■ **EXERCISE**:
A word-for-word repetition of the records beneath this task is the expected answer.

■ **THE DATA**:
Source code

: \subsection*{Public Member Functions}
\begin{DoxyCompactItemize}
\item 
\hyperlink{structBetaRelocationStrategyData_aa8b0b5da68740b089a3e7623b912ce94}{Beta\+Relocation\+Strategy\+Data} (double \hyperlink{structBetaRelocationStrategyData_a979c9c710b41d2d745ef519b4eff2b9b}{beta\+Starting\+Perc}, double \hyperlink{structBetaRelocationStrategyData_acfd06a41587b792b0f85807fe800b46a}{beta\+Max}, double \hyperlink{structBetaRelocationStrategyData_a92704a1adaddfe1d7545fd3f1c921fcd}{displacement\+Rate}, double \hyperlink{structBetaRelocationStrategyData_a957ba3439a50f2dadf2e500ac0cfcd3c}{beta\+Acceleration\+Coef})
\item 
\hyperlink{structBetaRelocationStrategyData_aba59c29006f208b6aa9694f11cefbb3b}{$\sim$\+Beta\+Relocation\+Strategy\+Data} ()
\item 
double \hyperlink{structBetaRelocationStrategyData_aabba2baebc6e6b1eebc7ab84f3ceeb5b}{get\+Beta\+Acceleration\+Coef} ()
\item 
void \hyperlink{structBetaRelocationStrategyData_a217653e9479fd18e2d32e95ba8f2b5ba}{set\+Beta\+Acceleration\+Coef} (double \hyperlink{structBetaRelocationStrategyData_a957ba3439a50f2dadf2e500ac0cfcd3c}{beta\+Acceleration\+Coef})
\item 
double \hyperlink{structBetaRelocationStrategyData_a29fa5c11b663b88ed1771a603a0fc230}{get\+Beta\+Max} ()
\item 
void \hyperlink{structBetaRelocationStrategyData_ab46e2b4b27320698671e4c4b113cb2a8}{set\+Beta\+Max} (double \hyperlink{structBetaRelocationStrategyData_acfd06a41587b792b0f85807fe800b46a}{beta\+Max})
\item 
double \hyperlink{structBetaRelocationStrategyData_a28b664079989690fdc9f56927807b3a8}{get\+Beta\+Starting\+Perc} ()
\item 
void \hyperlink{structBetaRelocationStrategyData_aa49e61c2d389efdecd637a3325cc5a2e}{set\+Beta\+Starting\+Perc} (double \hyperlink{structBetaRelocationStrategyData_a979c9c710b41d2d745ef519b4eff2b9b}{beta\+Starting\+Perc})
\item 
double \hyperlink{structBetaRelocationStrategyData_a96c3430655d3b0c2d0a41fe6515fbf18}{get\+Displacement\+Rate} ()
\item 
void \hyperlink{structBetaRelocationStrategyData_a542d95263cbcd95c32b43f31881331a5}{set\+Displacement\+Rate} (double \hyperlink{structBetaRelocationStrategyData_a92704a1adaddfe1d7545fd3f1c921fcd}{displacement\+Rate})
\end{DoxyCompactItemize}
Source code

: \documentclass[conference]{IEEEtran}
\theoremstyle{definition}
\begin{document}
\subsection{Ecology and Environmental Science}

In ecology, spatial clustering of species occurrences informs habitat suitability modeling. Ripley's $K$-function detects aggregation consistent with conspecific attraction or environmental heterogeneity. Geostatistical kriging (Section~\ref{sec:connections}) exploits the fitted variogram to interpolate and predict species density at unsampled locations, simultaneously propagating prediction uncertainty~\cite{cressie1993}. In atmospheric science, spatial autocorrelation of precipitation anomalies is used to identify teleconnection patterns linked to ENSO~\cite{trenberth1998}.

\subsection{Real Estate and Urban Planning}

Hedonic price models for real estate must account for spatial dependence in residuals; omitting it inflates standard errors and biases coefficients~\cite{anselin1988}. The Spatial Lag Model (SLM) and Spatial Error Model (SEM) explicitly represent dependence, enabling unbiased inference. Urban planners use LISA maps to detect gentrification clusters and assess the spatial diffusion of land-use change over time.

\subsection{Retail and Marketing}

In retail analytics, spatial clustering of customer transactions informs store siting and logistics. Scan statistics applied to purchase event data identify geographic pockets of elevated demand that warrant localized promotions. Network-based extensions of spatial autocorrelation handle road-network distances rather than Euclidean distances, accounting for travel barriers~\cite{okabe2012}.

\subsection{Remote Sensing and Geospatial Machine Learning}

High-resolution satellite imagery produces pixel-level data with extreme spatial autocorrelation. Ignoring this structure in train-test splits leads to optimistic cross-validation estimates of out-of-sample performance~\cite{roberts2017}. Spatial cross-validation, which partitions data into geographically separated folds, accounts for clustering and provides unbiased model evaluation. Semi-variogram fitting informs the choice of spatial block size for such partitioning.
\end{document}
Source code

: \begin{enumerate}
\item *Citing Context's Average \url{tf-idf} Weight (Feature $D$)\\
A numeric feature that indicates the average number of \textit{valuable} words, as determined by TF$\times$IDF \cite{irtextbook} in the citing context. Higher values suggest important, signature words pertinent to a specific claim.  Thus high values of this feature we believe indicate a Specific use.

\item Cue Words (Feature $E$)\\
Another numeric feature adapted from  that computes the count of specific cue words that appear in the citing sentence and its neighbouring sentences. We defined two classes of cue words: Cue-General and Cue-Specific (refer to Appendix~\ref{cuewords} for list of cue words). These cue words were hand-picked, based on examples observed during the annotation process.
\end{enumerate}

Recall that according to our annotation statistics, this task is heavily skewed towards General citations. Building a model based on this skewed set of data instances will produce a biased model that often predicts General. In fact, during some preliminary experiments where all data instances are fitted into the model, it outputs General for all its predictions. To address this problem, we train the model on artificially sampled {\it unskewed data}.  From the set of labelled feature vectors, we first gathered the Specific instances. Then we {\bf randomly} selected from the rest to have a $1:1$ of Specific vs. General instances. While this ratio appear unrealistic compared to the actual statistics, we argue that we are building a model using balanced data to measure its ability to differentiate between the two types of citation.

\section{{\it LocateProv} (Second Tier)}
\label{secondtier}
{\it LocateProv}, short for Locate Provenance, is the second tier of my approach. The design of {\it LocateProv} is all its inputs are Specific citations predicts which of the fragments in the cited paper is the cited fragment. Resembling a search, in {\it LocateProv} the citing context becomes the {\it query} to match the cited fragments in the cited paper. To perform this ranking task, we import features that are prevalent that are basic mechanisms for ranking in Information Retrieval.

■ **EXERCISE RESULT**:
Source code

: \subsection*{Public Member Functions}
\begin{DoxyCompactItemize}
\item 
\hyperlink{structBetaRelocationStrategyData_aa8b0b5da68740b089a3e7623b912ce94}{Beta\+Relocation\+Strategy\+Data} (double \hyperlink{structBetaRelocationStrategyData_a979c9c710b41d2d745ef519b4eff2b9b}{beta\+Starting\+Perc}, double \hyperlink{structBetaRelocationStrategyData_acfd06a41587b792b0f85807fe800b46a}{beta\+Max}, double \hyperlink{structBetaRelocationStrategyData_a92704a1adaddfe1d7545fd3f1c921fcd}{displacement\+Rate}, double \hyperlink{structBetaRelocationStrategyData_a957ba3439a50f2dadf2e500ac0cfcd3c}{beta\+Acceleration\+Coef})
\item 
\hyperlink{structBetaRelocationStrategyData_aba59c29006f208b6aa9694f11cefbb3b}{$\sim$\+Beta\+Relocation\+Strategy\+Data} ()
\item 
double \hyperlink{structBetaRelocationStrategyData_aabba2baebc6e6b1eebc7ab84f3ceeb5b}{get\+Beta\+Acceleration\+Coef} ()
\item 
void \hyperlink{structBetaRelocationStrategyData_a217653e9479fd18e2d32e95ba8f2b5ba}{set\+Beta\+Acceleration\+Coef} (double \hyperlink{structBetaRelocationStrategyData_a957ba3439a50f2dadf2e500ac0cfcd3c}{beta\+Acceleration\+Coef})
\item 
double \hyperlink{structBetaRelocationStrategyData_a29fa5c11b663b88ed1771a603a0fc230}{get\+Beta\+Max} ()
\item 
void \hyperlink{structBetaRelocationStrategyData_ab46e2b4b27320698671e4c4b113cb2a8}{set\+Beta\+Max} (double \hyperlink{structBetaRelocationStrategyData_acfd06a41587b792b0f85807fe800b46a}{beta\+Max})
\item 
double \hyperlink{structBetaRelocationStrategyData_a28b664079989690fdc9f56927807b3a8}{get\+Beta\+Starting\+Perc} ()
\item 
void \hyperlink{structBetaRelocationStrategyData_aa49e61c2d389efdecd637a3325cc5a2e}{set\+Beta\+Starting\+Perc} (double \hyperlink{structBetaRelocationStrategyData_a979c9c710b41d2d745ef519b4eff2b9b}{beta\+Starting\+Perc})
\item 
double \hyperlink{structBetaRelocationStrategyData_a96c3430655d3b0c2d0a41fe6515fbf18}{get\+Displacement\+Rate} ()
\item 
void \hyperlink{structBetaRelocationStrategyData_a542d95263cbcd95c32b43f31881331a5}{set\+Displacement\+Rate} (double \hyperlink{structBetaRelocationStrategyData_a92704a1adaddfe1d7545fd3f1c921fcd}{displacement\+Rate})
\end{DoxyCompactItemize}
Source code

: \documentclass[conference]{IEEEtran}
\theoremstyle{definition}
\begin{document}
\subsection{Ecology and Environmental Science}

In ecology, spatial clustering of species occurrences informs habitat suitability modeling. Ripley's $K$-function detects aggregation consistent with conspecific attraction or environmental heterogeneity. Geostatistical kriging (Section~\ref{sec:connections}) exploits the fitted variogram to interpolate and predict species density at unsampled locations, simultaneously propagating prediction uncertainty~\cite{cressie1993}. In atmospheric science, spatial autocorrelation of precipitation anomalies is used to identify teleconnection patterns linked to ENSO~\cite{trenberth1998}.

\subsection{Real Estate and Urban Planning}

Hedonic price models for real estate must account for spatial dependence in residuals; omitting it inflates standard errors and biases coefficients~\cite{anselin1988}. The Spatial Lag Model (SLM) and Spatial Error Model (SEM) explicitly represent dependence, enabling unbiased inference. Urban planners use LISA maps to detect gentrification clusters and assess the spatial diffusion of land-use change over time.

\subsection{Retail and Marketing}

In retail analytics, spatial clustering of customer transactions informs store siting and logistics. Scan statistics applied to purchase event data identify geographic pockets of elevated demand that warrant localized promotions. Network-based extensions of spatial autocorrelation handle road-network distances rather than Euclidean distances, accounting for travel barriers~\cite{okabe2012}.

\subsection{Remote Sensing and Geospatial Machine Learning}

High-resolution satellite imagery produces pixel-level data with extreme spatial autocorrelation. Ignoring this structure in train-test splits leads to optimistic cross-validation estimates of out-of-sample performance~\cite{roberts2017}. Spatial cross-validation, which partitions data into geographically separated folds, accounts for clustering and provides unbiased model evaluation. Semi-variogram fitting informs the choice of spatial block size for such partitioning.
\end{document}
Source code

: \begin{enumerate}
\item *Citing Context's Average \url{tf-idf} Weight (Feature $D$)\\
A numeric feature that indicates the average number of \textit{valuable} words, as determined by TF$\times$IDF \cite{irtextbook} in the citing context. Higher values suggest important, signature words pertinent to a specific claim.  Thus high values of this feature we believe indicate a Specific use.

\item Cue Words (Feature $E$)\\
Another numeric feature adapted from  that computes the count of specific cue words that appear in the citing sentence and its neighbouring sentences. We defined two classes of cue words: Cue-General and Cue-Specific (refer to Appendix~\ref{cuewords} for list of cue words). These cue words were hand-picked, based on examples observed during the annotation process.
\end{enumerate}

Recall that according to our annotation statistics, this task is heavily skewed towards General citations. Building a model based on this skewed set of data instances will produce a biased model that often predicts General. In fact, during some preliminary experiments where all data instances are fitted into the model, it outputs General for all its predictions. To address this problem, we train the model on artificially sampled {\it unskewed data}.  From the set of labelled feature vectors, we first gathered the Specific instances. Then we {\bf randomly} selected from the rest to have a $1:1$ of Specific vs. General instances. While this ratio appear unrealistic compared to the actual statistics, we argue that we are building a model using balanced data to measure its ability to differentiate between the two types of citation.

\section{{\it LocateProv} (Second Tier)}
\label{secondtier}
{\it LocateProv}, short for Locate Provenance, is the second tier of my approach. The design of {\it LocateProv} is all its inputs are Specific citations predicts which of the fragments in the cited paper is the cited fragment. Resembling a search, in {\it LocateProv} the citing context becomes the {\it query} to match the cited fragments in the cited paper. To perform this ranking task, we import features that are prevalent that are basic mechanisms for ranking in Information Retrieval.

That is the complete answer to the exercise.